[Source texts of formatted documents]
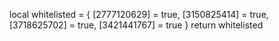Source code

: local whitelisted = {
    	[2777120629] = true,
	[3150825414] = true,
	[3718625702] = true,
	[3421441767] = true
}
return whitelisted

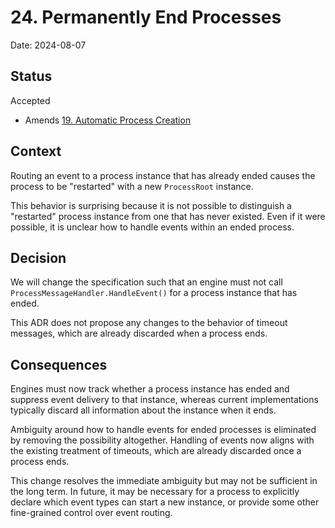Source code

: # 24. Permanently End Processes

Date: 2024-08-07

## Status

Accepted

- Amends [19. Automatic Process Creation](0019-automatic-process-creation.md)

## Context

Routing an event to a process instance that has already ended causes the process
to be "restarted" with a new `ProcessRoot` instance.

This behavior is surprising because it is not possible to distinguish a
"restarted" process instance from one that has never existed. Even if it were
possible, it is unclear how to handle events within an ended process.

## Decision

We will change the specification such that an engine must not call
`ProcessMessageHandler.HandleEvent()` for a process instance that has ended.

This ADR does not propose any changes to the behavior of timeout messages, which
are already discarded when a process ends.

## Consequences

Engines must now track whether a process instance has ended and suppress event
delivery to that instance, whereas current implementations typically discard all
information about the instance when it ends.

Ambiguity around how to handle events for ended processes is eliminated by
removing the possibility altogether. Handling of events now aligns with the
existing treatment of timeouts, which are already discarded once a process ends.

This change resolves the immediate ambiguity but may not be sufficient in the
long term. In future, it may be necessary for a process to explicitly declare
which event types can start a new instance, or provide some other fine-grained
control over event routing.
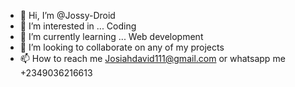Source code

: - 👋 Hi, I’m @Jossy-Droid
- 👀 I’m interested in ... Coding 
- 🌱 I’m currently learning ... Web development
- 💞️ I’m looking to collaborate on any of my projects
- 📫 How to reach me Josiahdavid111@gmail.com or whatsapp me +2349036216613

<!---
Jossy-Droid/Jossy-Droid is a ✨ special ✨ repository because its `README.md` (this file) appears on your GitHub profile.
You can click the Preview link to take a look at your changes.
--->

==

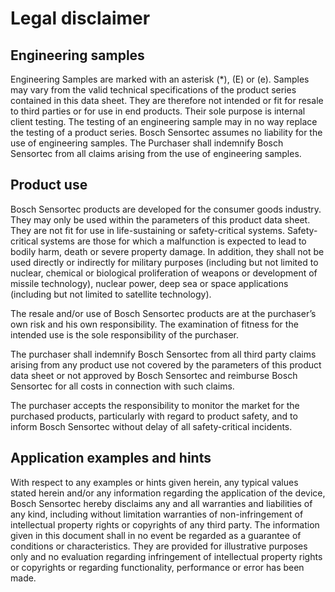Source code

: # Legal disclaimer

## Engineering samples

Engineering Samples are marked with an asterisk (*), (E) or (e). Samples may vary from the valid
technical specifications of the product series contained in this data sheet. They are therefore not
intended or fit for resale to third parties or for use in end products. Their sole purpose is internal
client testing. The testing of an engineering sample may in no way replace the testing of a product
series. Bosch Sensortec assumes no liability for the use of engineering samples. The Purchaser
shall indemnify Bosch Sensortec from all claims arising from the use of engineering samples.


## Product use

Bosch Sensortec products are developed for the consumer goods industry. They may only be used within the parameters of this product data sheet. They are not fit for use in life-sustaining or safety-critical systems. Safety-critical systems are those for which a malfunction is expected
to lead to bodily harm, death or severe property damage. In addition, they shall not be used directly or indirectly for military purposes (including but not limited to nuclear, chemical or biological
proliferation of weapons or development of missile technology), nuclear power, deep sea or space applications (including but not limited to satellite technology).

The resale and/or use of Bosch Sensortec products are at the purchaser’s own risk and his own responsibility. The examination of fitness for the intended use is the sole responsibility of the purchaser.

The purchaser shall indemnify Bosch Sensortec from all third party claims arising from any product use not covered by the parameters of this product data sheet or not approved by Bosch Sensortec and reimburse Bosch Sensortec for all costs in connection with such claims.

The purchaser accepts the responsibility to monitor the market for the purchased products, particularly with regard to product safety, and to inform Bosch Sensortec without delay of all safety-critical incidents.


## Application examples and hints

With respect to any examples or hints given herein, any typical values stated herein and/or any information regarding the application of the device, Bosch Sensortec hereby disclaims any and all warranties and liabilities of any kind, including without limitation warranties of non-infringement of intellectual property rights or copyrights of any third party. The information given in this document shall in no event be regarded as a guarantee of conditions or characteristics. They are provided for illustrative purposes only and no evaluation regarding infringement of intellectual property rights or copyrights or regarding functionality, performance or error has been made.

* * *

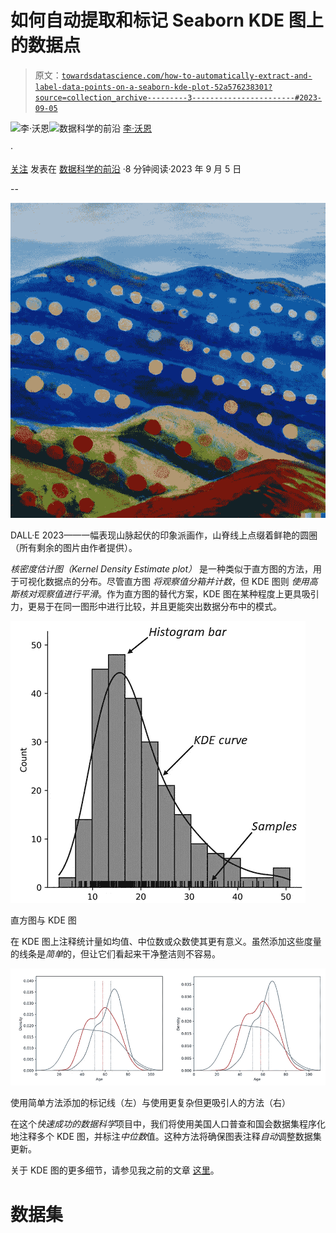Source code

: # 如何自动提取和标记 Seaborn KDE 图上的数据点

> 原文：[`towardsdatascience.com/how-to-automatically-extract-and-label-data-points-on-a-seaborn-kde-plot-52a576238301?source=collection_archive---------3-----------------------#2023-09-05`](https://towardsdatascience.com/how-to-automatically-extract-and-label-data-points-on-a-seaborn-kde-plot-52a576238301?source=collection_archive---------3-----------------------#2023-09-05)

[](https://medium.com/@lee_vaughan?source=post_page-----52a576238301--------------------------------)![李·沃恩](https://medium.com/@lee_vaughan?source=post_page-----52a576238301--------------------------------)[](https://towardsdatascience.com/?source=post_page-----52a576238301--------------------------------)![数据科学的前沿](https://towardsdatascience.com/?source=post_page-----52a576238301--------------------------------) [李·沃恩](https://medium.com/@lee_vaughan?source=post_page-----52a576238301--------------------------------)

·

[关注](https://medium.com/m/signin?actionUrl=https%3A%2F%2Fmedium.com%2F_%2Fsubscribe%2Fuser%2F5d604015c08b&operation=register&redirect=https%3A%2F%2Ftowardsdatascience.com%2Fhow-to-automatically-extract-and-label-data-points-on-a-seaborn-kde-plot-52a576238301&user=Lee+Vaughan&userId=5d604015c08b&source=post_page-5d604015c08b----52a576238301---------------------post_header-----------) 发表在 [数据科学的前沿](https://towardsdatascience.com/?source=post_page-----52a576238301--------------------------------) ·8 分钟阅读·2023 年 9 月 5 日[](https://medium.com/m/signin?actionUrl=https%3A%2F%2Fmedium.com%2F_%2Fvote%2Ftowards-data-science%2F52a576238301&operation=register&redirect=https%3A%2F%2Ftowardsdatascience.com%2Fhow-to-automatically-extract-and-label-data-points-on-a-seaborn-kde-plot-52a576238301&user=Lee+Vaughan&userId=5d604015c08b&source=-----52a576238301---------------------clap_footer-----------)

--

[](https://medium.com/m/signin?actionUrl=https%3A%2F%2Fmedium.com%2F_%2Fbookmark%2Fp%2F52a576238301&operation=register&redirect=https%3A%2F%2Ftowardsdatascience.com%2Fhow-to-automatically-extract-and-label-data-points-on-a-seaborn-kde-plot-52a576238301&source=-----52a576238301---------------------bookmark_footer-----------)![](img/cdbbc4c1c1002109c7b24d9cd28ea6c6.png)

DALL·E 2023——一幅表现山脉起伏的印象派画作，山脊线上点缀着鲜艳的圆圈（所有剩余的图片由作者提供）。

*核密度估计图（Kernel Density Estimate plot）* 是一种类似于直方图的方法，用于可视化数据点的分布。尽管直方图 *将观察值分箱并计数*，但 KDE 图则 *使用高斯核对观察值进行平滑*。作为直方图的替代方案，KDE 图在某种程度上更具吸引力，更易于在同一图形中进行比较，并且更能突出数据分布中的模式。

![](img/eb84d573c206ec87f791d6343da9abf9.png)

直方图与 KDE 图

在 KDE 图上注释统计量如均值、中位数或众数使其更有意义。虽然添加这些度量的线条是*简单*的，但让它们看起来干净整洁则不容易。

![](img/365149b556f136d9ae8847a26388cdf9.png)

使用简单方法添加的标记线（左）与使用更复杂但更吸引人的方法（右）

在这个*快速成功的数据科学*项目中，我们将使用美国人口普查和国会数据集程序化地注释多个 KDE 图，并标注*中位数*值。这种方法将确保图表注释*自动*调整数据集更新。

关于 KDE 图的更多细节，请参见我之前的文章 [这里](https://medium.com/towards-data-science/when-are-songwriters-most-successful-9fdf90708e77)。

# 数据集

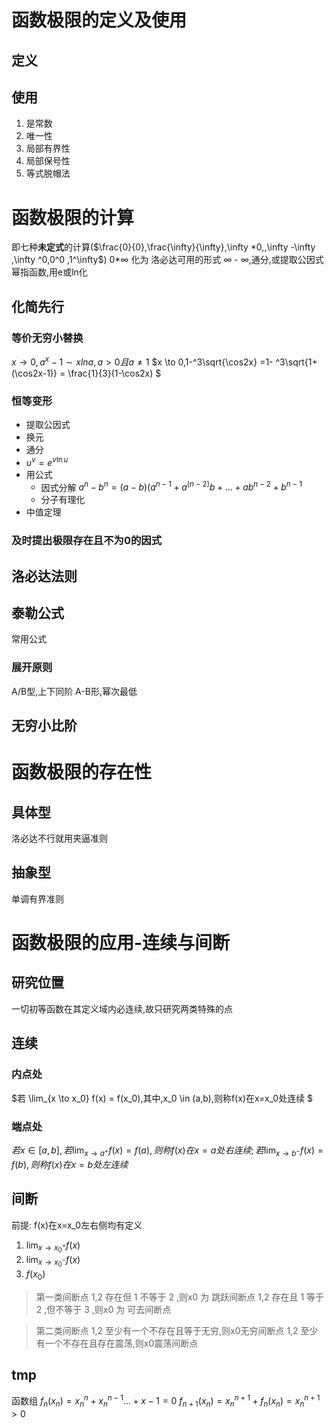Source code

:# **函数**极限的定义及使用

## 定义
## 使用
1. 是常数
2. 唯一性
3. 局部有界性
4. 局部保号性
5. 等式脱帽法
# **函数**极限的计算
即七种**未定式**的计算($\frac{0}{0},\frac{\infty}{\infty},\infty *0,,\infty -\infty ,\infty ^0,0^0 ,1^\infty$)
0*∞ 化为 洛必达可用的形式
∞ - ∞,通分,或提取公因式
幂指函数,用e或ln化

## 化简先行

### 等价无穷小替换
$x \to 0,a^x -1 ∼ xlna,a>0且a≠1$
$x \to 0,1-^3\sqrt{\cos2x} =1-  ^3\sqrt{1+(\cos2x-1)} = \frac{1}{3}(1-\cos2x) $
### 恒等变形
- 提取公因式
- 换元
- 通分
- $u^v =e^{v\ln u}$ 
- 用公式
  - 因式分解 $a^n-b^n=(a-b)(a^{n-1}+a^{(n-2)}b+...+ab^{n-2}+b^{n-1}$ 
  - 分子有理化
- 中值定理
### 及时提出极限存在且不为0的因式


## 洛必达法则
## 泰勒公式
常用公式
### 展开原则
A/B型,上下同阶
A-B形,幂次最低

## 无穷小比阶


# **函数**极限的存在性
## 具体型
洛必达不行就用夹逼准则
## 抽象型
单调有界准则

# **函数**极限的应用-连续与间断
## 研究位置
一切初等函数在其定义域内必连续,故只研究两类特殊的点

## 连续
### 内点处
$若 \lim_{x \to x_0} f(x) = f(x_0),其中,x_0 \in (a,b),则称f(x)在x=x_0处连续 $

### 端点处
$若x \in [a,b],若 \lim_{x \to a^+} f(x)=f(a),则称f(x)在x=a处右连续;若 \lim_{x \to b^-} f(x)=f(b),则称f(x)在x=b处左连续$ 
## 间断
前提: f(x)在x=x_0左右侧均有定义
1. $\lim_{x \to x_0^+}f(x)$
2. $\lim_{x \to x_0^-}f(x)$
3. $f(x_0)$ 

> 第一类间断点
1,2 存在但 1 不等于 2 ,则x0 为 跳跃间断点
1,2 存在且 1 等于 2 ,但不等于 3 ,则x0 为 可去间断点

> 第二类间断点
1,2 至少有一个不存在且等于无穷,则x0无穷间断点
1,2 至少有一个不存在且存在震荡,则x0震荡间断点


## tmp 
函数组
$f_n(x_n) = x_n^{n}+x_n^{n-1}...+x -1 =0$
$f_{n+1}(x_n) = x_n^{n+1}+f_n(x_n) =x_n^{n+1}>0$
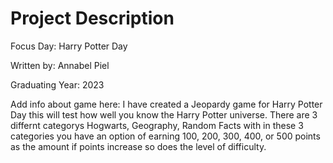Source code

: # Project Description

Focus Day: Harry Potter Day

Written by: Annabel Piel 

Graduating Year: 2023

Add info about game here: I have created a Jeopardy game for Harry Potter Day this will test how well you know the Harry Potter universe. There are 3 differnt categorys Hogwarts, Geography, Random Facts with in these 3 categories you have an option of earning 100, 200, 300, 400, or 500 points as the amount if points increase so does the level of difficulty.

▶ [HOW TO COMPLETE THIS TASK]:
Give only the lines from the one holding "This ADR does" through the one holding "long term. In", each restated exactly as it appears above.

▶ [SOLUTION TO THE PROBLEM]:
This ADR does not propose any changes to the behavior of timeout messages, which
are already discarded when a process ends.

## Consequences

Engines must now track whether a process instance has ended and suppress event
delivery to that instance, whereas current implementations typically discard all
information about the instance when it ends.

Ambiguity around how to handle events for ended processes is eliminated by
removing the possibility altogether. Handling of events now aligns with the
existing treatment of timeouts, which are already discarded once a process ends.

This change resolves the immediate ambiguity but may not be sufficient in the
long term. In future, it may be necessary for a process to explicitly declare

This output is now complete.